Friday, January 4, 2008

Ode to Roger Ebert

I know, I'm a broken record. On this blog, I write about 5, maybe 6 topics. Economics, sex, drugs, movies, and Roger Ebert. But I have so few heroes anymore - I've moved through them viciously, using them up when I'm desperate and spitting them out when I realize they can't fix me. But Father Roger is a different man unto himself. First, let's just be very clear about this - no one has done more to educate Americans about what makes good film than Roger Ebert. You might say that MFK Fisher is the Roger Ebert of the food essay. He's a giant. Some loved Pauline Kael, some love Anthony Lane or AO Scott. They're fine - they have their moments, and I too love to read them at times. But Ebert is different - he is a force, a power. He is like the ghost of Christmas past. He transforms the most banal person's dead heart into something living again, because he has this unusual combination of gifts.

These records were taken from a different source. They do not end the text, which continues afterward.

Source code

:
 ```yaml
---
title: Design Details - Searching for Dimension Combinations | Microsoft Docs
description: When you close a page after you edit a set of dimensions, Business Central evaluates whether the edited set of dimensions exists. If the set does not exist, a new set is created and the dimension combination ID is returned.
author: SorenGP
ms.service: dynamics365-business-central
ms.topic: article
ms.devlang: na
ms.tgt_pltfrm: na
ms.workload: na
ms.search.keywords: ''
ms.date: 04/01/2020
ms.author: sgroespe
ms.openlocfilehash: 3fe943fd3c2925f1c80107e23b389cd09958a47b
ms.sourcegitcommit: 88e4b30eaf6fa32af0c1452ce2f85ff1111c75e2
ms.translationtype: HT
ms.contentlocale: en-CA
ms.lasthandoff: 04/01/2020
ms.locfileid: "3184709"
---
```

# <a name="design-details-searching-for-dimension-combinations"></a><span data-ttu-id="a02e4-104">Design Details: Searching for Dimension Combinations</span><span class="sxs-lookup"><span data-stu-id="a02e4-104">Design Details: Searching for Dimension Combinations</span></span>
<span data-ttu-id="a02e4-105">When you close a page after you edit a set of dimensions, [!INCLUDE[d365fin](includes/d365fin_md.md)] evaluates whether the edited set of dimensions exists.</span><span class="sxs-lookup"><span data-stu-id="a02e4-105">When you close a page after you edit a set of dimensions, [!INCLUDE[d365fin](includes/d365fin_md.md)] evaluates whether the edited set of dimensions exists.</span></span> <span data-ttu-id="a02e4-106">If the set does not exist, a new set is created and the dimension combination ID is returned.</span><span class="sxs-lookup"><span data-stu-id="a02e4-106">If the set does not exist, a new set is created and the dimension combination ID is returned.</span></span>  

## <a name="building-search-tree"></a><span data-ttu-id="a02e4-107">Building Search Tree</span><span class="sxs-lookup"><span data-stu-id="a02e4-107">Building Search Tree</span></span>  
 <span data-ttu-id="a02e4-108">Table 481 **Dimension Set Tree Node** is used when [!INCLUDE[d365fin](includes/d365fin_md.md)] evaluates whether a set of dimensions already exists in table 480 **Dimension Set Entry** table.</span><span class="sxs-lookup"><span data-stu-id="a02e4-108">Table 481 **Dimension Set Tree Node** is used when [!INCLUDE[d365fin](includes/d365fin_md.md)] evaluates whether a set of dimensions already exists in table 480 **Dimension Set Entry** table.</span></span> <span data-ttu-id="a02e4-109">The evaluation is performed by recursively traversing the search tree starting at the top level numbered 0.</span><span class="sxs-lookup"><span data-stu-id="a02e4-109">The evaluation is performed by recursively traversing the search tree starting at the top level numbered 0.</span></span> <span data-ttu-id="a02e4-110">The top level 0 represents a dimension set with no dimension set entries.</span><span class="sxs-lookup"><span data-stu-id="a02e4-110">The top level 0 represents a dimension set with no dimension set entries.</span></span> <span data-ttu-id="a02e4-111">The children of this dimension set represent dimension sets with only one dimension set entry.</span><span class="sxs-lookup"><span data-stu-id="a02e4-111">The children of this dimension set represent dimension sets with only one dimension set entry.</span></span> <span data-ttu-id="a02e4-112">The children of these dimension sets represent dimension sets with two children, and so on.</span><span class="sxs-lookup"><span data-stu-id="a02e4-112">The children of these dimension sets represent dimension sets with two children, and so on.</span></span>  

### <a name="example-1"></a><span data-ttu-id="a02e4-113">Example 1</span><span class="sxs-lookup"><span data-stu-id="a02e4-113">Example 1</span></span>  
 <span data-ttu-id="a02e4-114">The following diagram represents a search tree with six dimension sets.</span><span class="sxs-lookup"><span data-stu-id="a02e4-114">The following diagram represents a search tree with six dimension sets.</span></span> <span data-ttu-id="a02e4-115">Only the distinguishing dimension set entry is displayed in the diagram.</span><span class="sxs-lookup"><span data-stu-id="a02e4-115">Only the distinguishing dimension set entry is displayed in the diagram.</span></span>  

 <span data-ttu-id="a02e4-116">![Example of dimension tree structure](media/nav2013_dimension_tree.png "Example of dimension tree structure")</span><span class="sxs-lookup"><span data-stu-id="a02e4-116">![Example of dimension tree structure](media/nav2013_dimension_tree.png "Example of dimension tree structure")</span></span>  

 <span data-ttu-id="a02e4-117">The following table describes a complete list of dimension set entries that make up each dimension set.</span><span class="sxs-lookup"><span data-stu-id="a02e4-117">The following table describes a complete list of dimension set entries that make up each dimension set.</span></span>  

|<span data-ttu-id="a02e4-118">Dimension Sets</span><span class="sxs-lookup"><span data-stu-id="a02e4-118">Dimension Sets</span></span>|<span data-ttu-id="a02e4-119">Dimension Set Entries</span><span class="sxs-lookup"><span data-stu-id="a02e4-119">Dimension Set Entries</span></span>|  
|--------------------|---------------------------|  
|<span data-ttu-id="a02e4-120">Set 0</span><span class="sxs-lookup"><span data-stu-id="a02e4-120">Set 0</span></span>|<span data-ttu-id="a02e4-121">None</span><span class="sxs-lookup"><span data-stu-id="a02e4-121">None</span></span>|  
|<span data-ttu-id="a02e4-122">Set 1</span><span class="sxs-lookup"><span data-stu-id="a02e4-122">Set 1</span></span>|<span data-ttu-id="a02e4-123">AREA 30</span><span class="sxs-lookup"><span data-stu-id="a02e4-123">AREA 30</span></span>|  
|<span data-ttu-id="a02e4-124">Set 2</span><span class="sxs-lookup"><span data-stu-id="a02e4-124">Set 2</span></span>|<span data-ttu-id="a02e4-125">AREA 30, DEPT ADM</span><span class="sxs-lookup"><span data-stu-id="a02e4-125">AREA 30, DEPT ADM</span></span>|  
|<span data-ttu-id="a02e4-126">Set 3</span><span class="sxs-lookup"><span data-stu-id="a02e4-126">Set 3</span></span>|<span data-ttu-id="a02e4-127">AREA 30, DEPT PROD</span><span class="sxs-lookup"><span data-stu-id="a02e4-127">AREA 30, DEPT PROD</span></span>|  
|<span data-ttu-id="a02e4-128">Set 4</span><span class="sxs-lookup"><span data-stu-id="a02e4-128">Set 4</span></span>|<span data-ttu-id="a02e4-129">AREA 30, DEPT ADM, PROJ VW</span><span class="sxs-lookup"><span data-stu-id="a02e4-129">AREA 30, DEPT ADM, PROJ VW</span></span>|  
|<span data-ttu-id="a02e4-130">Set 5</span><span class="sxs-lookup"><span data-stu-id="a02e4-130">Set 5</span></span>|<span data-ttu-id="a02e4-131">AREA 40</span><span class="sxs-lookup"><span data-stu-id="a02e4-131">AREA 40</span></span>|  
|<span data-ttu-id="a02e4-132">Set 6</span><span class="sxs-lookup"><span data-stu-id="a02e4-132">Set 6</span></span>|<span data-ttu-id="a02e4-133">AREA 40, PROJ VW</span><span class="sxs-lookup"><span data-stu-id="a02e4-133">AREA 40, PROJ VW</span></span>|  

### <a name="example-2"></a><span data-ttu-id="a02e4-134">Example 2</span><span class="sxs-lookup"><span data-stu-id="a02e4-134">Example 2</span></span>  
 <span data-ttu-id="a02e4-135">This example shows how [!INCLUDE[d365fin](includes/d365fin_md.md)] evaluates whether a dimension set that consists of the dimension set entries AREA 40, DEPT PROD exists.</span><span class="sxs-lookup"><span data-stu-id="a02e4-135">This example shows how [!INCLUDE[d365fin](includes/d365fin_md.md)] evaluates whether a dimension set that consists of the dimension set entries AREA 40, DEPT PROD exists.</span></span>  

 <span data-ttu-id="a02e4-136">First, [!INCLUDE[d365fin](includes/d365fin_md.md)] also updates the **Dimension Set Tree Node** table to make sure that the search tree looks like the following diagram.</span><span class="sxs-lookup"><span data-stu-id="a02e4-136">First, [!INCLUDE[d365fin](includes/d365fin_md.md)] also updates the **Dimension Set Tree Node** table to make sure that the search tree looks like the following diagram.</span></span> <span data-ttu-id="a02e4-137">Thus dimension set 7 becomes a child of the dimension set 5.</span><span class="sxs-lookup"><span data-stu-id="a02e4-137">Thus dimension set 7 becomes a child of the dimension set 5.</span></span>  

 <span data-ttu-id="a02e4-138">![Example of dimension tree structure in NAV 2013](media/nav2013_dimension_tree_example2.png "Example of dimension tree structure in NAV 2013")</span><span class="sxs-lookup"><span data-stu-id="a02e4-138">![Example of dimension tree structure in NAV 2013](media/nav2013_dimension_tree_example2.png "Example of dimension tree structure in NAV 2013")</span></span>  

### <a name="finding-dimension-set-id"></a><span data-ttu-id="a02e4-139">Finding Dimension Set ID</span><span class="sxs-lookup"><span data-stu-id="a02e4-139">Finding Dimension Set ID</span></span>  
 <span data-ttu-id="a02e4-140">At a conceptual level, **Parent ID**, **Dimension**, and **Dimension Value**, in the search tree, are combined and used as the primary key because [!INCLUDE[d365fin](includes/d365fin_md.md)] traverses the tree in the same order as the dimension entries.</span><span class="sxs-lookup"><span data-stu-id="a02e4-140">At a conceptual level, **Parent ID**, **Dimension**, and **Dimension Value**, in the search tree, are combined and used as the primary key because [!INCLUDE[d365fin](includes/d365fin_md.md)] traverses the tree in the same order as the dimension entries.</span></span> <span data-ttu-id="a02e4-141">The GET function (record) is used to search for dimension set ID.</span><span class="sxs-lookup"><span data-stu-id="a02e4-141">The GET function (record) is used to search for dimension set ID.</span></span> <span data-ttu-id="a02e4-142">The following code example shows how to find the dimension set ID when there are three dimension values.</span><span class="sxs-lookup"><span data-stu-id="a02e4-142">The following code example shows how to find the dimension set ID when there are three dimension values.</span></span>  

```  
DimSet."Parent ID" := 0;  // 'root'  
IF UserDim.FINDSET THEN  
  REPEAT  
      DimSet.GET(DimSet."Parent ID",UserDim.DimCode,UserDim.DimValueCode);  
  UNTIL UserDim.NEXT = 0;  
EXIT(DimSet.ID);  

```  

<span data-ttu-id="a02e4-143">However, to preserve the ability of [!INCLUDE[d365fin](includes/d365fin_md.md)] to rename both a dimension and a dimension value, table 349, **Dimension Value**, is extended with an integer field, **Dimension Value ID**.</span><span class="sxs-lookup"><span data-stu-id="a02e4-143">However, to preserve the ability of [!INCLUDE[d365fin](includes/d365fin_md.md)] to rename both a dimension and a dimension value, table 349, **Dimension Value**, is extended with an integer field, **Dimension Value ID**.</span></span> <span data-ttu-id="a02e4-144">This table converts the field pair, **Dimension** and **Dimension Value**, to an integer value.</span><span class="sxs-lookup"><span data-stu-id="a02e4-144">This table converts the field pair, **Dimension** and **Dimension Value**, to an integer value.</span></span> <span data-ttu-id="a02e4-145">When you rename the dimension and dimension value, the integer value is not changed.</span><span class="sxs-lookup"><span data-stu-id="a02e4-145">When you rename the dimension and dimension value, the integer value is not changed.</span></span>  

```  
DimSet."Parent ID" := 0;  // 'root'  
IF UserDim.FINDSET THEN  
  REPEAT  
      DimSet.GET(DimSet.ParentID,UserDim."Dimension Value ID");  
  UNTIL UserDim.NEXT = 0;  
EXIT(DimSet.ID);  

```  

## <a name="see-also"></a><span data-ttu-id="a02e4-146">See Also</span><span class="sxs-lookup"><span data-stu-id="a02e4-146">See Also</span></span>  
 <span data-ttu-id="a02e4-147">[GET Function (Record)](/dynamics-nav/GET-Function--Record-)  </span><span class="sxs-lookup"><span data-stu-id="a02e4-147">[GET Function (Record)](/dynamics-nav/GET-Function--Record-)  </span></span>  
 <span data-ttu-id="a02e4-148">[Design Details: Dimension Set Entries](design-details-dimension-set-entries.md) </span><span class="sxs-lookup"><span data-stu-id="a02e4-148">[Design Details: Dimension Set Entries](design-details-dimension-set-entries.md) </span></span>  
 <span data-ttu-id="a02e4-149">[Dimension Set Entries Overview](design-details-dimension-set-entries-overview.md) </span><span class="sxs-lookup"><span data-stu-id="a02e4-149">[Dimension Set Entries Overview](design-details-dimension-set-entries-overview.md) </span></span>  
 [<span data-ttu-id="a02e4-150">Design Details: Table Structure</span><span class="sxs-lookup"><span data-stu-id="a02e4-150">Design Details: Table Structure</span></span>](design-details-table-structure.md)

Even to have one of these is a blessing, but to have them all is just plain strange.

He is, first of all, incredibly sympathetic to people. You get the sense that were he not famous, he could be your friend (as it is, though, his opportunity costs are always very high, so don't expect him to be your friend anymore) because he'd be the one person who really understood you, and saw that you weren't crazy, weird or ugly. Or rather, that you were, but that those things weren't actually bad things, and that you were more than just the sum of those characteristics. He does this towards movies and their directors, as well as to those stories' characters. He gives every movie, every director, and maybe the most important of all, every genre, a fair shake, the benefit of the doubt, which in my mind is a necessary, and maybe even a sufficient condition for being a decent person in this world. To withhold judgement on people, to be patient with them, to even go so far as to let people tell you their story and the way they see the world. It's almost Christian, I daresay. I love Ebert for this. And it's why I am so pleased that when I say he is the world's greatest ambassador of film, I say it knowing he is spreading this kind of good will in the process.

Secondly, he is ridiculous with a pen and paper. It's just stupid, really. These little essays he writes, each week - sometimes as many as 5 essays about a movie per freaking week - are incredibly well-written. They are full of original insights into film, film genre, acting, directing, story-telling, story structure, and film history. He understoods all of it, but more than that, he communicates it very clearly, efficiently and well. His essays are well-written - they are at times funny, infuriating, but always reasoned with the force of a penetrating logic and the appropriate amount of evidence.

When a person is sympathetic and communicates as well as this person does, that person is automatically great, no matter what they do. So, to Roger Ebert, continue in your vigiliance, fighting your cancer, getting healthy, as we and the saints pray for you daily.